How do I register as a Democrat?

By voting for Democrats in a primary election.

You cannot register with a political party in Indiana. And when you vote in a general election, which party you voted for is not recorded. So the only way to document your association with the Democratic Party is to vote for Democrats in a primary election.

How do I vote?

You got choices! You can choose to vote early in person, absentee-by-mail, or in person on election day.

  • Voting in person on election day. This means bringing your photo ID to a polling location. Your polling location is on your registration or you can look up your voting location here. When you show up to vote, a poll worker will check that you are on the voter rolls. If you are on the voter roll they will give you a ballot and provide you with instructions on how to fill out and submit your ballot. You will make your selections on your ballot in a private area. Then you will bring your completed, concealed ballot to another poll worker who verifies your ballot and you submit your ballot. Congrats on voting!

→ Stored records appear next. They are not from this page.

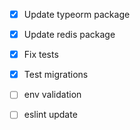- [x] Update typeorm package
- [x] Update redis package
- [x] Fix tests
- [x] Test migrations
- [ ] env validation
- [ ] eslint update

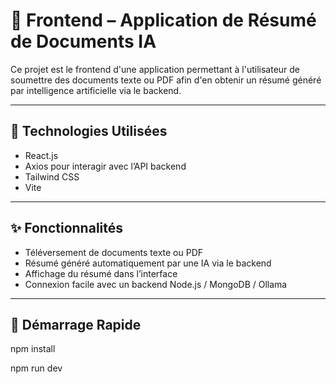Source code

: # 📄 Frontend – Application de Résumé de Documents IA

Ce projet est le frontend d'une application permettant à l'utilisateur de soumettre des documents texte ou PDF afin d'en obtenir un résumé généré par intelligence artificielle via le backend.

---

## 🧰 Technologies Utilisées

- React.js
- Axios pour interagir avec l’API backend
- Tailwind CSS
- Vite

---

## ✨ Fonctionnalités

- Téléversement de documents texte ou PDF
- Résumé généré automatiquement par une IA via le backend
- Affichage du résumé dans l’interface
- Connexion facile avec un backend Node.js / MongoDB / Ollama

---

## 🚀 Démarrage Rapide



npm install


npm run dev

    • Note- if you are told that you are not on the voter roll, request a provisional ballot. You will vote the same as above and then you and the county have 10 days to verify you meet the voter requirements. If you do, then your vote will be counted.

  • Voting early in person is the same as above. Beginning 28 days before an election, early voting is available on certain days and hours, usually on weekends. There are fewer polling locations, likely you are going to a county building or city hall to vote.​

  • If you cannot vote in person, you can vote by absentee-by-mail. This allows you to receive a ballot and complete the ballot and mail it back or return it in person. The deadline to request an absentee ballot is usually about two weeks before election day. Read the reasons that allow you to request an absentee ballot here. And request an absentee ballot here.

  • Military and overseas voters have even more options and more time to vote. Check out to learn how to send your vote home.

When do elections happen?

  • Mark your calendars! General elections are always held the first Tuesday, after the first Monday, in November.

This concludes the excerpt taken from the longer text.